The project has four stages. The first stage comprises interviews with graduates from CET programs (N =180) and employers who are familiar with those programs (N =40). Their data was gathered and analysed to understand why individuals engage in CET programs, what are the factors that assist or inhibit their participation, what kinds and qualities of CET provisions do they find most helpful and what are the characteristics of effective CET teachers, amongst other matters. This was followed in Phase 2 by a survey derived from the findings of this first phase that was administered across the adult population leading to over a thousand responses.

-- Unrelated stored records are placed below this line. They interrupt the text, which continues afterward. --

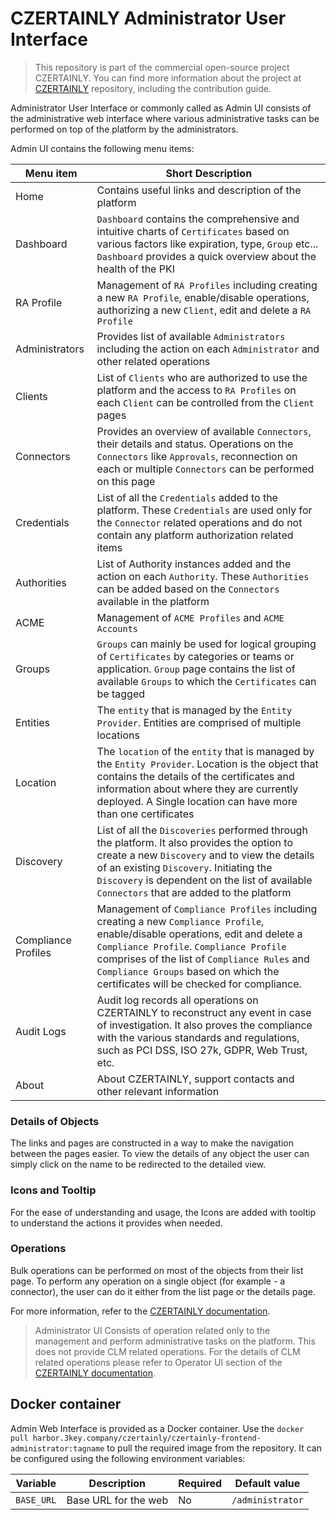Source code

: # CZERTAINLY Administrator User Interface

> This repository is part of the commercial open-source project CZERTAINLY. You can find more information about the project at [CZERTAINLY](https://github.com/3KeyCompany/CZERTAINLY) repository, including the contribution guide.

Administrator User Interface or commonly called as Admin UI consists of the administrative web interface where various administrative tasks can be performed on top of the platform by the administrators.

Admin UI contains the following menu items:

| Menu item      | Short Description                                                                                                                                                                                                                                                                      |
|----------------|----------------------------------------------------------------------------------------------------------------------------------------------------------------------------------------------------------------------------------------------------------------------------------------|
| Home           | Contains useful links and description of the platform                                                                                                                                                                                                                                  |
| Dashboard      | `Dashboard` contains the comprehensive and intuitive charts of `Certificates` based on various factors like expiration, type, `Group` etc... `Dashboard` provides a quick overview about the health of the PKI                                                                         |
| RA Profile     | Management of `RA Profiles` including creating a new `RA Profile`, enable/disable operations, authorizing a new `Client`, edit and delete a `RA Profile`                                                                                                                               |
| Administrators | Provides list of available `Administrators` including the action on each `Administrator` and other related operations                                                                                                                                                                  |
| Clients        | List of `Clients` who are authorized to use the platform and the access to `RA Profiles` on each `Client` can be controlled from the `Client` pages                                                                                                                                    |
| Connectors     | Provides an overview of available `Connectors`, their details and status. Operations on the `Connectors` like `Approvals`, reconnection on each or multiple `Connectors` can be performed on this page                                                                                 |
| Credentials    | List of all the `Credentials` added to the platform. These `Credentials` are used only for the `Connector` related operations and do not contain any platform authorization related items                                                                                              |
| Authorities    | List of Authority instances added and the action on each `Authority`. These `Authorities` can be added based on the `Connectors` available in the platform                                                                                                                             |
| ACME           | Management of `ACME Profiles` and `ACME Accounts`                                                                                                                                                                                                                                      |    
| Groups         | `Groups` can mainly be used for logical grouping of `Certificates` by categories or teams or application. `Group` page contains the list of available `Groups` to which the `Certificates` can be tagged                                                                               |
| Entities       | The `entity` that is managed by the `Entity Provider`. Entities are comprised of multiple locations                                                                                                            |
| Location | The `location` of the `entity` that is managed by the `Entity Provider`. Location is the object that contains the details of the certificates and information about where they are currently deployed. A Single location can have more than one certificates |
| Discovery      | List of all the `Discoveries` performed through the platform. It also provides the option to create a new `Discovery` and to view the details of an existing `Discovery`. Initiating the `Discovery` is dependent on the list of available `Connectors` that are added to the platform |
| Compliance Profiles | Management of `Compliance Profiles` including creating a new `Compliance Profile`, enable/disable operations, edit and delete a `Compliance Profile`. `Compliance Profile` comprises of the list of `Compliance Rules` and `Compliance Groups` based on which the certificates will be checked for compliance. |
| Audit Logs     | Audit log records all operations on CZERTAINLY to reconstruct any event in case of investigation. It also proves the compliance with the various standards and regulations, such as PCI DSS, ISO 27k, GDPR, Web Trust, etc.                                                            |
| About          | About CZERTAINLY, support contacts and other relevant information                                                                                                                                                                                                                      |

### Details of Objects

The links and pages are constructed in a way to make the navigation between the pages easier. To view the details of any object the user can simply click on the name to be redirected to the detailed view.

### Icons and Tooltip

For the ease of understanding and usage, the Icons are added with tooltip to understand the actions it provides when needed.

### Operations

Bulk operations can be performed on most of the objects from their list page. To perform any operation on a single object (for example - a connector), the user can do it either from the list page or the details page.

For more information, refer to the [CZERTAINLY documentation](https://docs.czertainly.com).

> Administrator UI Consists of operation related only to the management and perform administrative tasks on the platform. This does not provide CLM related operations. For the details of CLM related operations please refer to Operator UI section of the [CZERTAINLY documentation](https://docs.czertainly.com).

## Docker container

Admin Web Interface is provided as a Docker container. Use the `docker pull harbor.3key.company/czertainly/czertainly-frontend-administrator:tagname` to pull the required image from the repository. It can be configured using the following environment variables:

| Variable       | Description                                                        | Required | Default value     |
|----------------|--------------------------------------------------------------------|----------|-------------------|
| `BASE_URL`     | Base URL for the web                                               | No       | `/administrator`  |
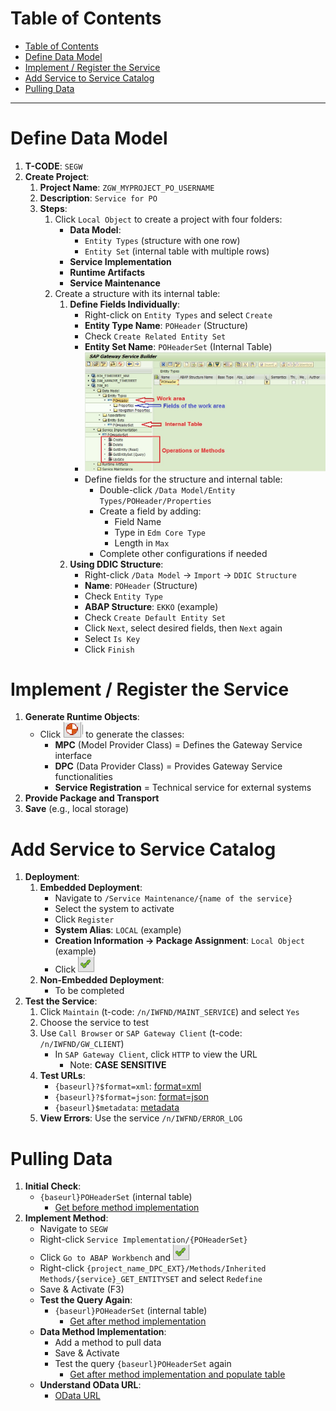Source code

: # Table of Contents

- [Table of Contents](#table-of-contents)
- [Define Data Model](#define-data-model)
- [Implement / Register the Service](#implement--register-the-service)
- [Add Service to Service Catalog](#add-service-to-service-catalog)
- [Pulling Data](#pulling-data)

---

# Define Data Model

1. **T-CODE**: `SEGW`
2. **Create Project**:
    1. **Project Name**: `ZGW_MYPROJECT_PO_USERNAME`
    2. **Description**: `Service for PO`
    3. **Steps**:
        1. Click `Local Object` to create a project with four folders:
            - **Data Model**:
                - `Entity Types` (structure with one row)
                - `Entity Set` (internal table with multiple rows)
            - **Service Implementation**
            - **Runtime Artifacts**
            - **Service Maintenance**
        2. Create a structure with its internal table:
            1. **Define Fields Individually**:
                - Right-click on `Entity Types` and select `Create`
                - **Entity Type Name**: `POHeader` (Structure)
                - Check `Create Related Entity Set`
                - **Entity Set Name**: `POHeaderSet` (Internal Table)
                - ![SEGW4](images/SEGW4.jpg)
                - Define fields for the structure and internal table:
                    - Double-click `/Data Model/Entity Types/POHeader/Properties`
                    - Create a field by adding:
                        - Field Name
                        - Type in `Edm Core Type`
                        - Length in `Max`
                    - Complete other configurations if needed
            2. **Using DDIC Structure**:
                - Right-click `/Data Model` -> `Import` -> `DDIC Structure`
                - **Name**: `POHeader` (Structure)
                - Check `Entity Type`
                - **ABAP Structure**: `EKKO` (example)
                - Check `Create Default Entity Set`
                - Click `Next`, select desired fields, then `Next` again
                - Select `Is Key`
                - Click `Finish`

# Implement / Register the Service

1. **Generate Runtime Objects**:
    - Click ![Generate Runtime Object](images/Generate_Runtime_Object.png) to generate the classes:
        - **MPC** (Model Provider Class) = Defines the Gateway Service interface
        - **DPC** (Data Provider Class) = Provides Gateway Service functionalities
        - **Service Registration** = Technical service for external systems
2. **Provide Package and Transport**
3. **Save** (e.g., local storage)

# Add Service to Service Catalog

1. **Deployment**:
    1. **Embedded Deployment**:
        - Navigate to `/Service Maintenance/{name of the service}`
        - Select the system to activate
        - Click `Register`
        - **System Alias**: `LOCAL` (example)
        - **Creation Information -> Package Assignment**: `Local Object` (example)
        - Click ![Validate](images/Validate.png)
    2. **Non-Embedded Deployment**:
        - To be completed
2. **Test the Service**:
    1. Click `Maintain` (t-code: `/n/IWFND/MAINT_SERVICE`) and select `Yes`
    2. Choose the service to test
    3. Use `Call Browser` or `SAP Gateway Client` (t-code: `/n/IWFND/GW_CLIENT`)
        - In `SAP Gateway Client`, click `HTTP` to view the URL
            - Note: **CASE SENSITIVE**
    4. **Test URLs**:
        - `{baseurl}?$format=xml`: [format=xml](format=xml.md)
        - `{baseurl}?$format=json`: [format=json](format=json.md)
        - `{baseurl}$metadata`: [metadata](metadata.md)
    5. **View Errors**: Use the service `/n/IWFND/ERROR_LOG`

# Pulling Data

1. **Initial Check**:
    - `{baseurl}POHeaderSet` (internal table)
        - [Get before method implementation](Get_before_method_implementation.md)
2. **Implement Method**:
    - Navigate to `SEGW`
    - Right-click `Service Implementation/{POHeaderSet}`
    - Click `Go to ABAP Workbench` and ![Validate](images/Validate.png)
    - Right-click `{project_name_DPC_EXT}/Methods/Inherited Methods/{service}_GET_ENTITYSET` and select `Redefine`
    - Save & Activate (F3)
    - **Test the Query Again**:
        - `{baseurl}POHeaderSet` (internal table)
            - [Get after method implementation](Get_after_method_implementation.md)
    - **Data Method Implementation**:
        - Add a method to pull data
        - Save & Activate
        - Test the query `{baseurl}POHeaderSet` again
            - [Get after method implementation and populate table](Get_after_method_implementation_and_populate_table.md)
    - **Understand OData URL**:
        - [OData URL](OData_URL.md)
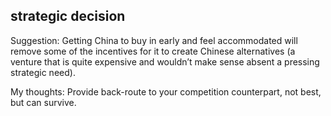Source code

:

## strategic decision
Suggestion: Getting China to buy in early and feel accommodated will remove some of the incentives for it to create Chinese alternatives (a venture that is quite expensive and wouldn’t make sense absent a pressing strategic need).

My thoughts:
Provide back-route to your competition counterpart, not best, but can survive. 
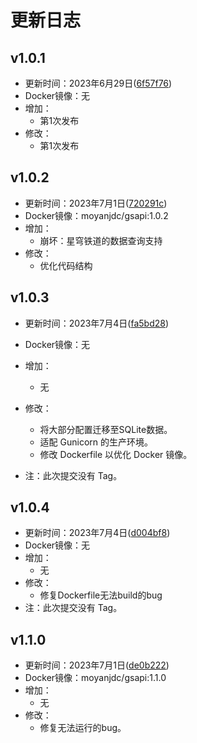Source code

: # 更新日志

## v1.0.1
- 更新时间：2023年6月29日([6f57f76](https://github.com/moyanj/gsapi/commit/6f57f76be56b71ad56b832030760bed76045a150))
- Docker镜像：无
- 增加：
    - 第1次发布
- 修改：
    - 第1次发布
    
## v1.0.2
- 更新时间：2023年7月1日([720291c](https://github.com/moyanj/gsapi/commit/720291c5f216d24db604993525f18abb7565f224))
- Docker镜像：moyanjdc/gsapi:1.0.2
- 增加：
    - 崩坏：星穹铁道的数据查询支持
- 修改：
    - 优化代码结构
    
## v1.0.3
- 更新时间：2023年7月4日([fa5bd28](https://github.com/moyanj/gsapi/commit/fa5bd28ca896e956b28359cad38813c5d6027aac))

- Docker镜像：无
- 增加：
    - 无
- 修改：
    - 将大部分配置迁移至SQLite数据。
    - 适配 Gunicorn 的生产环境。
    - 修改 Dockerfile 以优化 Docker 镜像。
- 注：此次提交没有 Tag。

## v1.0.4
- 更新时间：2023年7月4日([d004bf8](https://github.com/moyanj/gsapi/commit/d004bf86353f05e9ac9360888e0e3e51b94c38b7))
- Docker镜像：无
- 增加：
    - 无
- 修改：
    - 修复Dockerfile无法build的bug
- 注：此次提交没有 Tag。

## v1.1.0
- 更新时间：2023年7月1日([de0b222](https://github.com/moyanj/gsapi/commit/de0b222ac53034b829b5aa50d6d6464c30fe61a1))
- Docker镜像：moyanjdc/gsapi:1.1.0
- 增加：
    - 无
- 修改：
    - 修复无法运行的bug。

The next two phases comprised verifying the findings with practitioners and administrators from post secondary education institutions who offer CET programs in Singapore to identify how the requests and qualities advanced in the first two phases might able to be accommodated within those institutions and their program provisions. Bulletins are available below for each phase as well as a supplementary survey and a report will be produced.
The first research bulletin attached here provides information about, tentative findings from the first two phases, including interviews and surveys of 180 CET graduates and responses to the Phase 2 survey.
The second research bulletin reports the findings form the interviews and survey responses from 40 employer informants about CET provisions meeting their enterprise and employee needs. It is found here.
The third bulletin reports the findings of a supplementary survey used to ascertain whether the use of electronic platforms (e.g. Skype, Zoom, MS Teams) during the lock downs in Singapore lead to changes in working age Singaporeans’ views about the accessibility and effectiveness of on-line CET educational provisions. It is found here.
With the increased use of this technology through work, family communication and possibly studies, it was speculated that working age Singaporeans’ attitudes about online education may have changed. Other observations reinforced our speculations. During the online workshops and webinars in the thir d phase held between September to November 2020, many participating lecturers stated that their students seemed more open to online education than before. Thus, we decided to return to our participants from the first two phases with a supplementary survey to identify whether a greater familiarity with this technology led them to be more open about its use in CET. The supplementary bulletin can be found here.
These bulletins will be of interest to adult educators, teachers in post-secondary education institutions, administrators and policymakers associated with continuing education and training, or more widely lifelong education.